Add release barriers when allocating objects with concurrent collection

Stuart Monteith stuart.monteith at arm.com
Fri Aug 28 14:27:31 UTC 2020


Hi,
	Erik got in there before me. To add to what he said, store_klass is called in one place, 
cpu/aarch64/templateTable_aarch64.cpp:TemplateTable::_new(). Both _new() and C1_MacroAssembler::initialize_object emit a 
StoreStore barrier at the end of the constructor, as that is all they need for ordering on the TLAB and Eden.

 From reading the shared code, there is a protocol that GC should leave objects along if their klass field is null, 
which is what the ordering is applied to in this case. I can't find evidence that this is observed by the GC algorithms.

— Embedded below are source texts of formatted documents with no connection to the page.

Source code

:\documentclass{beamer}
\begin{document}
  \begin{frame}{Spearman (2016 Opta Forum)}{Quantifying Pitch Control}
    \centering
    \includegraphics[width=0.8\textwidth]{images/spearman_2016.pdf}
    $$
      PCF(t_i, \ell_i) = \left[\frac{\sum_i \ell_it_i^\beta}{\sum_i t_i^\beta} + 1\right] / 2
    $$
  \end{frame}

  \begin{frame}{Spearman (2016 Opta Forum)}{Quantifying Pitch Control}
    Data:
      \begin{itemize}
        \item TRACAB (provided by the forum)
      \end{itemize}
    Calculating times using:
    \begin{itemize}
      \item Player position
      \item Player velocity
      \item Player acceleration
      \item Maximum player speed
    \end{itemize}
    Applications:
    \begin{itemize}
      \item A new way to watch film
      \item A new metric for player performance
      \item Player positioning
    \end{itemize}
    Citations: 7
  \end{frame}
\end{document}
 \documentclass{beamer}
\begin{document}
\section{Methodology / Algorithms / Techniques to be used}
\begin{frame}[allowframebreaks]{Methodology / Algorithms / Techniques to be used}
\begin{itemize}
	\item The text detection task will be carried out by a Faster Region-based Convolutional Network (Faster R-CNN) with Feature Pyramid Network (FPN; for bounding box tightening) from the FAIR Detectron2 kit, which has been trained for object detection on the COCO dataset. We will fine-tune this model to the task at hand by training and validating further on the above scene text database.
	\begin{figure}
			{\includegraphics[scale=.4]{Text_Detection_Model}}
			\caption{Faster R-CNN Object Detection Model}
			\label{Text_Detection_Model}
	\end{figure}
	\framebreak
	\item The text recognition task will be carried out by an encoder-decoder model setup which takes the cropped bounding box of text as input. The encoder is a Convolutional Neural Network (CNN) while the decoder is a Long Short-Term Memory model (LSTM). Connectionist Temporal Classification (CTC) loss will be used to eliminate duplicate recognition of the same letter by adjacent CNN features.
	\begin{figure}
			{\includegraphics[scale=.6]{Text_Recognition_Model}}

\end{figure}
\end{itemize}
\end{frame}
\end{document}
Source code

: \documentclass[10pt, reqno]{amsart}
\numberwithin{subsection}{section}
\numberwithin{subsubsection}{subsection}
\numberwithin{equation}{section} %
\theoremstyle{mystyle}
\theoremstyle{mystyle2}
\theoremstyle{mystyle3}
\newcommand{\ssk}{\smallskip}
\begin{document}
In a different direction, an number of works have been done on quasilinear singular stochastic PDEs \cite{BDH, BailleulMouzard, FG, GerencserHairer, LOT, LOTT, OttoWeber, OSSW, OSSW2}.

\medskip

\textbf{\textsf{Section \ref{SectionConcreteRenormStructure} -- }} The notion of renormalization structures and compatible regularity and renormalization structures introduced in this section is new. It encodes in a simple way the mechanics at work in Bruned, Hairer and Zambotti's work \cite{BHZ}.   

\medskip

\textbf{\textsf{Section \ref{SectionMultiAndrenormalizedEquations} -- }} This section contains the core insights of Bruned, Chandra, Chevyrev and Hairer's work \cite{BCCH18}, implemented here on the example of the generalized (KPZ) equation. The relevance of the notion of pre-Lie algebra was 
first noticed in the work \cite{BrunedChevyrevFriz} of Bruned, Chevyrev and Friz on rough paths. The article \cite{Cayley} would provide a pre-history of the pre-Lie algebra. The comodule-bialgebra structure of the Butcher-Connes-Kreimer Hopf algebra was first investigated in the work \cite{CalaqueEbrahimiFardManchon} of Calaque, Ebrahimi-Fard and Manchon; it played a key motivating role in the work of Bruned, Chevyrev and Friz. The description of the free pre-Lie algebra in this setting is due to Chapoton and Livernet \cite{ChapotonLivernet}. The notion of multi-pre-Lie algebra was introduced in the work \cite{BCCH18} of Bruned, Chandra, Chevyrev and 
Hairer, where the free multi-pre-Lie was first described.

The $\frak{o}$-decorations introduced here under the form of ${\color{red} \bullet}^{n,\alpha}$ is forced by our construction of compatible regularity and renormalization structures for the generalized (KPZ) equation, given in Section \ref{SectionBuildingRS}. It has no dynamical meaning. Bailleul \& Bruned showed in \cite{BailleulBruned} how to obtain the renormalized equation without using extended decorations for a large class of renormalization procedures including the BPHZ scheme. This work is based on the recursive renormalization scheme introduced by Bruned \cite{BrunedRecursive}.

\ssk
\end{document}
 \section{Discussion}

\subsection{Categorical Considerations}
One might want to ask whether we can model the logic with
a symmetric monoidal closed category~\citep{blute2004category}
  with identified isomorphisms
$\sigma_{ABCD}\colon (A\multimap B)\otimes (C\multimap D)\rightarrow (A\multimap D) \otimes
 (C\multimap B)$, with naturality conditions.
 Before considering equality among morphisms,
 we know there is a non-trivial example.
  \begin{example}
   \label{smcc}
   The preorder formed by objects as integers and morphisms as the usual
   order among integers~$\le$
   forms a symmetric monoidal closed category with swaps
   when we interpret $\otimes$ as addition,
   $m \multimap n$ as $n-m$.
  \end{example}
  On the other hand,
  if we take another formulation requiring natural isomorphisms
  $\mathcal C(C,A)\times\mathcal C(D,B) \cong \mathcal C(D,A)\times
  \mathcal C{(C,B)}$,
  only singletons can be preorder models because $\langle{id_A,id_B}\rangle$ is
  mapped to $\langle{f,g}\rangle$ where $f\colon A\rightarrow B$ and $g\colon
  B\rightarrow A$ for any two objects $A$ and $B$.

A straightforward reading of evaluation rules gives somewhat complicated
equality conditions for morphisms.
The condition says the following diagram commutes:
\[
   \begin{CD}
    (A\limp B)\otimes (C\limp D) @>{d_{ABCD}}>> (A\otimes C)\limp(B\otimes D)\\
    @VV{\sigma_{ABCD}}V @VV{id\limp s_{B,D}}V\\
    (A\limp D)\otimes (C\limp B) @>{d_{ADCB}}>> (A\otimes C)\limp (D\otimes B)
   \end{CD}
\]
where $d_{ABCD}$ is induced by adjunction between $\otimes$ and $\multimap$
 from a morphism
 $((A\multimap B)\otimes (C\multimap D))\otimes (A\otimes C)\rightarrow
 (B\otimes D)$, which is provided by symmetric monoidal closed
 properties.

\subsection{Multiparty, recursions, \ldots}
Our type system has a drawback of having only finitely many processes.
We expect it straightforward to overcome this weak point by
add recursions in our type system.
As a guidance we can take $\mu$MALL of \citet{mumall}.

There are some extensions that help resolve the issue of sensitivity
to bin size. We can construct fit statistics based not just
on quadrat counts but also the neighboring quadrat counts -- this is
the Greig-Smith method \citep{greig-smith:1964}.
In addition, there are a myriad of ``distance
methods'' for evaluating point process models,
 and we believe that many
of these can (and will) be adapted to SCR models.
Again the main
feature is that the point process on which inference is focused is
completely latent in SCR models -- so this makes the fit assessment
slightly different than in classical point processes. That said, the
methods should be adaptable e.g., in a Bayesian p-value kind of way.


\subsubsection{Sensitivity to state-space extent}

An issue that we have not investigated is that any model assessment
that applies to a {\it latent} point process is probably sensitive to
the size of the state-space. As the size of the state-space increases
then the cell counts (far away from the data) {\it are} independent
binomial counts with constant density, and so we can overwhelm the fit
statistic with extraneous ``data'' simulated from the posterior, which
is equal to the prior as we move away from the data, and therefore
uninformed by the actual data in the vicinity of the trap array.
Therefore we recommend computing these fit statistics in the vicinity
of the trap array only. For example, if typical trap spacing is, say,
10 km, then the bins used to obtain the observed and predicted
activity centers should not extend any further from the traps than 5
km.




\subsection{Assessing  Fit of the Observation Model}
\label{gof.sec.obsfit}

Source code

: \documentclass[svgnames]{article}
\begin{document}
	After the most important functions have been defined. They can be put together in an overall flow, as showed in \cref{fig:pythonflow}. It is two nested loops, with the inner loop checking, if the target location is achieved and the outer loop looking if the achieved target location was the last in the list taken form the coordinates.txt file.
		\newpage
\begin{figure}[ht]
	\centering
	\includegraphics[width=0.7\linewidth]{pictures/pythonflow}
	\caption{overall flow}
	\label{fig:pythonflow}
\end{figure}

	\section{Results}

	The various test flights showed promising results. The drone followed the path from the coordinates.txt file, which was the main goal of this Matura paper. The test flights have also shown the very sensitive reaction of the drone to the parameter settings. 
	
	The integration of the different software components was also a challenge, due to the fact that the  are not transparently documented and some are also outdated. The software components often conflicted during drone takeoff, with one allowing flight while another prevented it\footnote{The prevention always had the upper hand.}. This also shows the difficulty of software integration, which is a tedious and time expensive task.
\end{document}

As for fields being initialized, and shared between classes, I thought that was well defined by the JVM spec - it would 
take a Thread to deliberately share it in that instance.

BR,
	Stuart

On 28/08/2020 09:09, Erik Österlund wrote:
> Hi Andrew,
> 
> This is an excellent question. In fact, perhaps this should be better documented in the code.
> 
> You should not need any fencing in the fast path, and the race indeed only happens for the
> slow path.
> 
> If you allocate an object in a TLAB, then it will be allocated in memory that is not concurrently
> visited by any GC in HotSpot (eden for STW collectors, allocating pages for ZGC, something similar
> for Shenandoah I guess). And they are simply not traversed concurrently by the GC.
> 
> So to the best of my knowledge, this code is really there only for huge allocations.
> 
> Huge allocations may be done in fast paths when CollectedHeap::supports_inline_contig_alloc() is true.
> But it is not true for the collectors that poke said objects concurrently. Therefore, such objects
> will instead be allocated with a slow path call, which will perform the right release_store dance
> in the runtime, for such huge objects.
> 
> These huge objects are not necessarily part of young gen, and may be traversed concurrently.
> 
> So as other objects have at least the header initialized in young gen or equivalent (allocating) memory,
> they should not need any release_store when initializing the Klass header, to satisfy the GC.
> 
> However, I'm not sure what happens if you share objects that have not finished running their constructor
> to e.g. a static field, and another Java thread racingly reads it and tries to make sense out of it.
> Feels like that might be a bit awkward...
> 
> Thanks,
> /Erik
> 
> On 2020-08-27 11:59, Andrew Haley wrote:
>> 8165808 (Add release barriers when allocating objects with concurrent
>> collection) added release barriers to object allocation paths. But it
>> only added them in shared code, not in the fast-path code.
>>
>> I find a comment I added to AArch64 in 2013:
>>
>>   void MacroAssembler::store_klass(Register dst, Register src) {
>> +  // FIXME: Should this be a store release?  concurrent gcs assumes
>> +  // klass length is valid if klass field is not null.
>>
>> PPC doesn't have release barriers here either:
>>
>> void MacroAssembler::store_klass(Register dst_oop, Register klass, Register ck) {
>>    if (UseCompressedClassPointers) {
>>      encode_klass_not_null(ck, klass);
>>      stw(ck, oopDesc::klass_offset_in_bytes(), dst_oop);
>>    } else {
>>      std(klass, oopDesc::klass_offset_in_bytes(), dst_oop);
>>    }
>> }
>>
>> So what's up? What should we be doing here? Surely if the slow path
>> code needs the barriers, the fast path does too.